According to sources, US domestic mills are presently quiet and are expected to begin trading by August 1 or 2. The latest ex-US scrap export deals to Turkey at $320-$324/mt CFR for HMS I/II 80:20, have given dealers additional optimism for pricing in the domestic August buy-cycle. The latest export deals, in contrast to the $290/mt CFR price for HMS I/II 80:20 in late June and the $296/mt CFR deal in early July, are up $28-30/mt. According to sources, domestic scrap markets are expected to trend upward buoyed by the stronger global raw material and flat steel prices. Additionally, domestic demand for scrap is expected to be stronger in August, as several mills are returning from planned summer shutdowns.

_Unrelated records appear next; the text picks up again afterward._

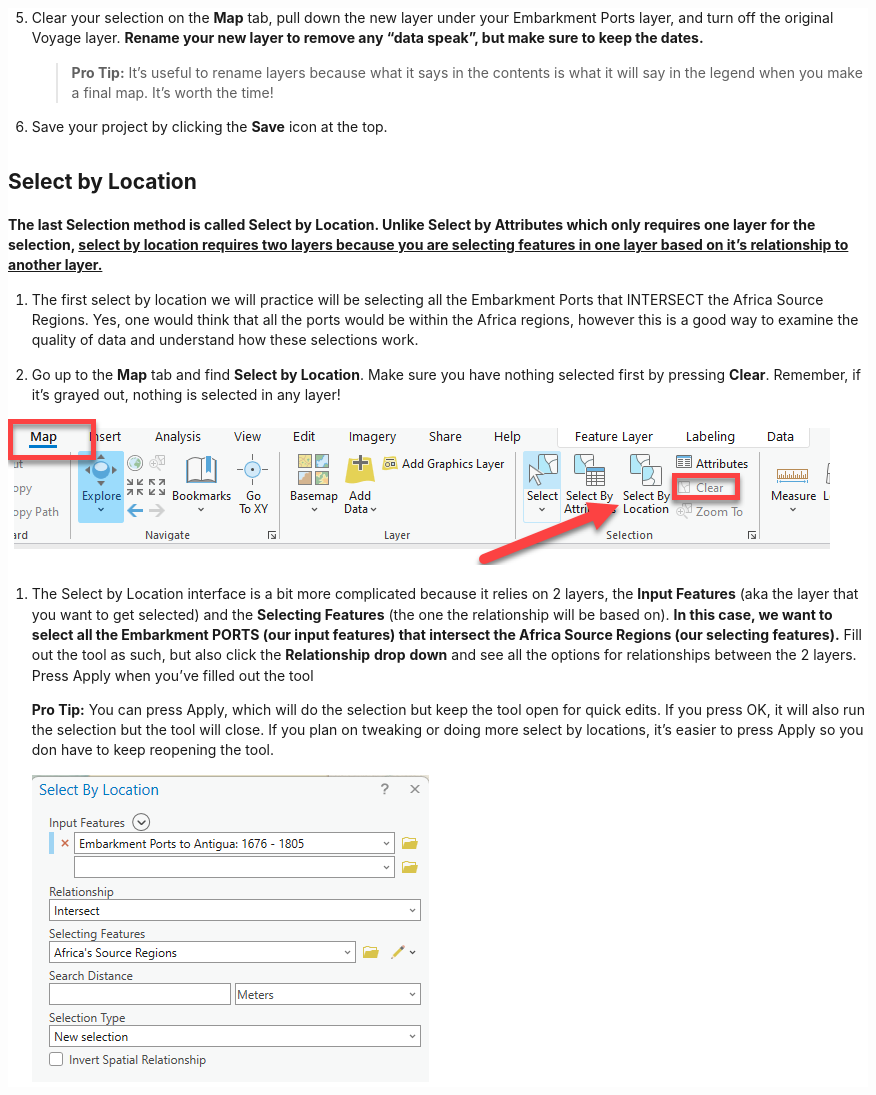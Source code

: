 5. Clear your selection on the **Map** tab, pull down the new layer under your Embarkment Ports layer, and turn off the original Voyage layer. **Rename your new layer to remove any “data speak”, but make sure to keep the dates.**

    > **Pro Tip:** It’s useful to rename layers because what it says in the contents is what it will say in the legend when you make a final map. It’s worth the time!

6.  Save your project by clicking the **Save** icon at the top.

## Select by Location

**The last Selection method is called Select by Location. Unlike Select by Attributes which only requires one layer for the selection, <u>select by location requires two layers because you are selecting features in one layer based on it’s relationship to another layer.</u>**

1.  The first select by location we will practice will be selecting all the Embarkment Ports that INTERSECT the Africa Source Regions. Yes, one would think that all the ports would be within the Africa regions, however this is a good way to examine the quality of data and understand how these selections work.

2.  Go up to the **Map** tab and find **Select by Location**. Make sure you have nothing selected first by pressing **Clear**. Remember, if it’s grayed out, nothing is selected in any layer!

<img src="./images/image056.png" style="" alt="A screenshot of a computer Description automatically generated" />

1.  The Select by Location interface is a bit more complicated because it relies on 2 layers, the **Input Features** (aka the layer that you want to get selected) and the **Selecting Features** (the one the relationship will be based on). **In this case, we want to select all the Embarkment PORTS (our input features) that intersect the Africa Source Regions (our selecting features).** Fill out the tool as such, but also click the **Relationship** **drop** **down** and see all the options for relationships between the 2 layers. Press Apply when you’ve filled out the tool

    **Pro Tip:** You can press Apply, which will do the selection but keep the tool open for quick edits. If you press OK, it will also run the selection but the tool will close. If you plan on tweaking or doing more select by locations, it’s easier to press Apply so you don have to keep reopening the tool.

    <img src="./images/image057.png" style="" alt="A screenshot of a computer Description automatically generated" />
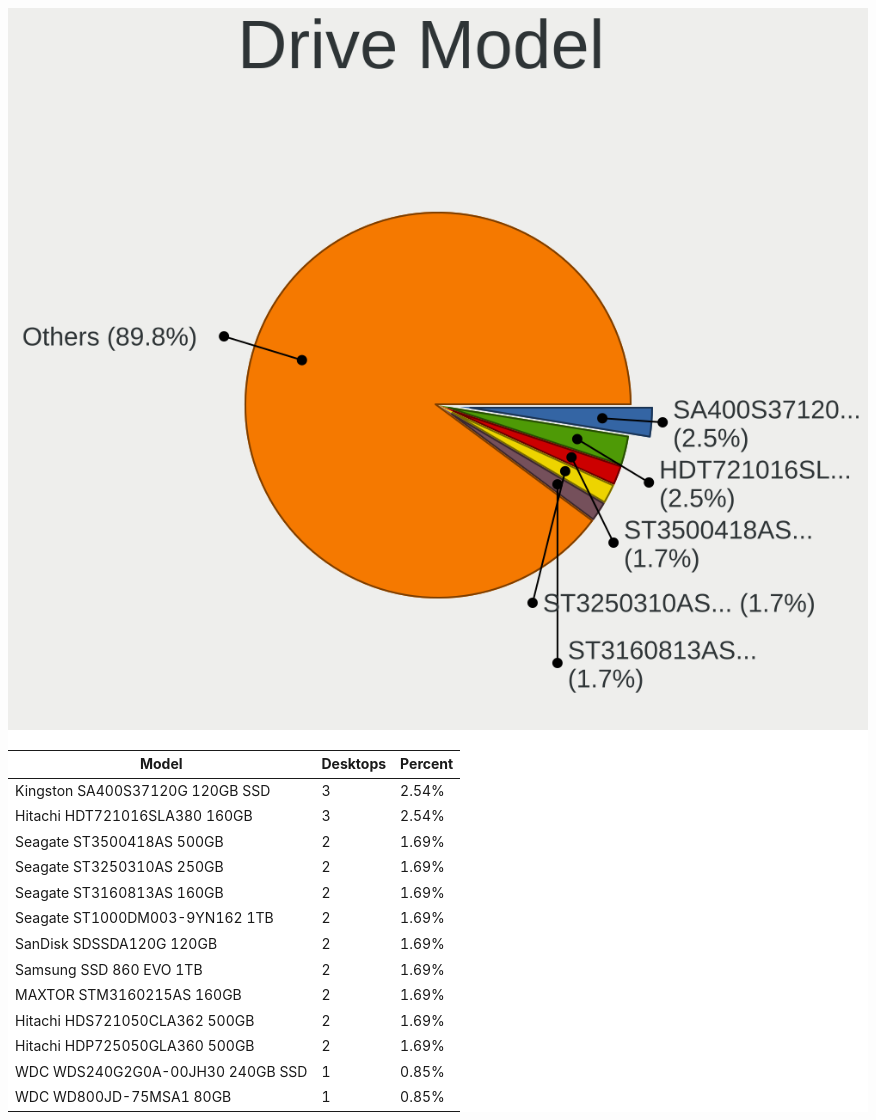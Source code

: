 ![Drive Model](./images/pie_chart/drive_model.svg)


| Model                               | Desktops | Percent |
|-------------------------------------|----------|---------|
| Kingston SA400S37120G 120GB SSD     | 3        | 2.54%   |
| Hitachi HDT721016SLA380 160GB       | 3        | 2.54%   |
| Seagate ST3500418AS 500GB           | 2        | 1.69%   |
| Seagate ST3250310AS 250GB           | 2        | 1.69%   |
| Seagate ST3160813AS 160GB           | 2        | 1.69%   |
| Seagate ST1000DM003-9YN162 1TB      | 2        | 1.69%   |
| SanDisk SDSSDA120G 120GB            | 2        | 1.69%   |
| Samsung SSD 860 EVO 1TB             | 2        | 1.69%   |
| MAXTOR STM3160215AS 160GB           | 2        | 1.69%   |
| Hitachi HDS721050CLA362 500GB       | 2        | 1.69%   |
| Hitachi HDP725050GLA360 500GB       | 2        | 1.69%   |
| WDC WDS240G2G0A-00JH30 240GB SSD    | 1        | 0.85%   |
| WDC WD800JD-75MSA1 80GB             | 1        | 0.85%   |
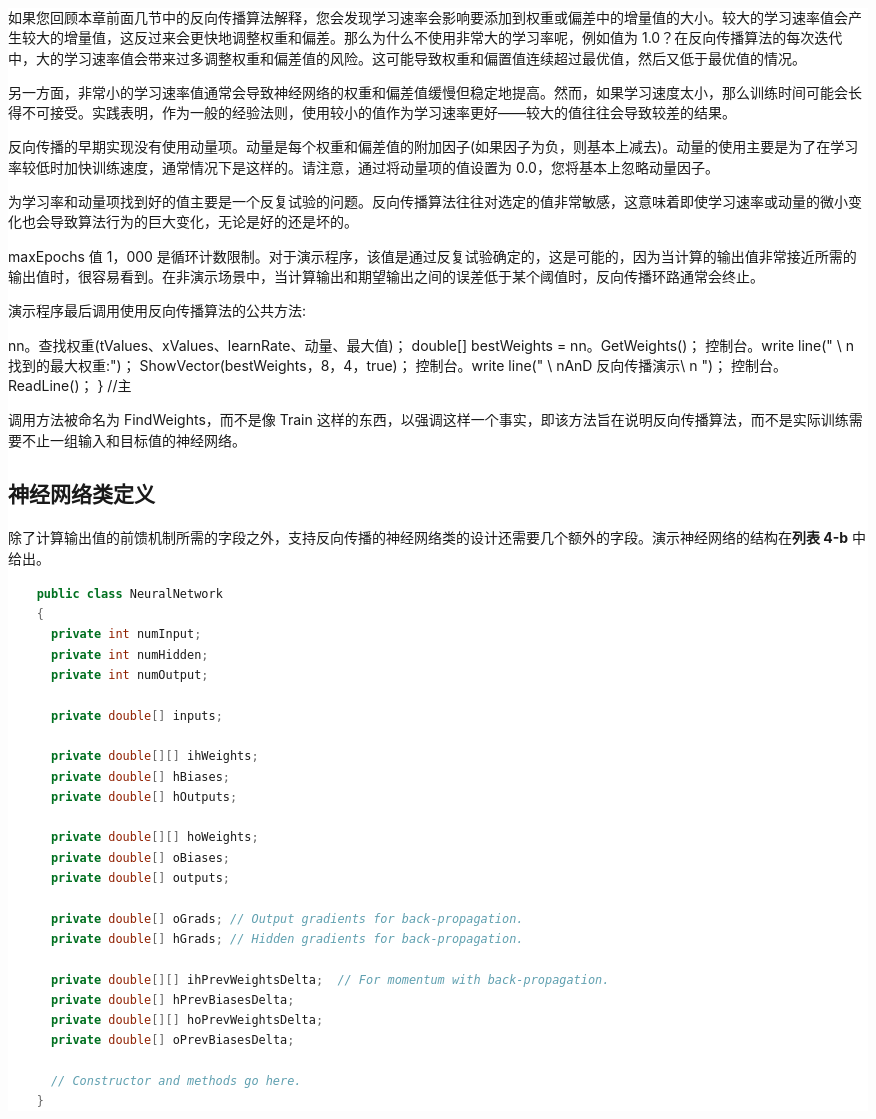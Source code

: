 如果您回顾本章前面几节中的反向传播算法解释，您会发现学习速率会影响要添加到权重或偏差中的增量值的大小。较大的学习速率值会产生较大的增量值，这反过来会更快地调整权重和偏差。那么为什么不使用非常大的学习率呢，例如值为 1.0？在反向传播算法的每次迭代中，大的学习速率值会带来过多调整权重和偏差值的风险。这可能导致权重和偏置值连续超过最优值，然后又低于最优值的情况。

另一方面，非常小的学习速率值通常会导致神经网络的权重和偏差值缓慢但稳定地提高。然而，如果学习速度太小，那么训练时间可能会长得不可接受。实践表明，作为一般的经验法则，使用较小的值作为学习速率更好——较大的值往往会导致较差的结果。

反向传播的早期实现没有使用动量项。动量是每个权重和偏差值的附加因子(如果因子为负，则基本上减去)。动量的使用主要是为了在学习率较低时加快训练速度，通常情况下是这样的。请注意，通过将动量项的值设置为 0.0，您将基本上忽略动量因子。

为学习率和动量项找到好的值主要是一个反复试验的问题。反向传播算法往往对选定的值非常敏感，这意味着即使学习速率或动量的微小变化也会导致算法行为的巨大变化，无论是好的还是坏的。

maxEpochs 值 1，000 是循环计数限制。对于演示程序，该值是通过反复试验确定的，这是可能的，因为当计算的输出值非常接近所需的输出值时，很容易看到。在非演示场景中，当计算输出和期望输出之间的误差低于某个阈值时，反向传播环路通常会终止。

演示程序最后调用使用反向传播算法的公共方法:

nn。查找权重(tValues、xValues、learnRate、动量、最大值)；
double[] bestWeights = nn。GetWeights()；
控制台。write line(" \ n 找到的最大权重:")；
ShowVector(bestWeights，8，4，true)；
控制台。write line(" \ nAnD 反向传播演示\ n ")；
控制台。ReadLine()；
} //主

调用方法被命名为 FindWeights，而不是像 Train 这样的东西，以强调这样一个事实，即该方法旨在说明反向传播算法，而不是实际训练需要不止一组输入和目标值的神经网络。

## 神经网络类定义

除了计算输出值的前馈机制所需的字段之外，支持反向传播的神经网络类的设计还需要几个额外的字段。演示神经网络的结构在**列表 4-b** 中给出。

```cs
    public class NeuralNetwork
    {
      private int numInput;
      private int numHidden;
      private int numOutput;

      private double[] inputs;

      private double[][] ihWeights;
      private double[] hBiases;
      private double[] hOutputs;

      private double[][] hoWeights;
      private double[] oBiases;
      private double[] outputs;

      private double[] oGrads; // Output gradients for back-propagation.
      private double[] hGrads; // Hidden gradients for back-propagation.

      private double[][] ihPrevWeightsDelta;  // For momentum with back-propagation.
      private double[] hPrevBiasesDelta;
      private double[][] hoPrevWeightsDelta;
      private double[] oPrevBiasesDelta;

      // Constructor and methods go here.
    }

```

On the East coast, competition for scrap supplies for the export market is expected to increase prices in the domestic market by $15-30/mt depending on the grade. In the Ohio Valley and Pennsylvania regions, cut grades such as heavy melting steel and P&S are reportedly on extremely tight supply. A source noted that even shredded scrap may be in short supply on stronger domestic demand. A separate dealer stated, “Dealers are very optimistic and will review price potentials very carefully before pulling the trigger on selling.” Expectations in that region presently point to a solid increase of $15-20/mt across all grades.
In the lower Midwest and central regions, expectations a weeks ago were “firm-sideways,” but given the outlook on strong domestic demand and export influence, prices could increase $5-10/mt in August deals. While mills may rely on sufficient shredded scrap supplies to maintain prices, demand and market expectations may have dealers resisting the status quo pricing.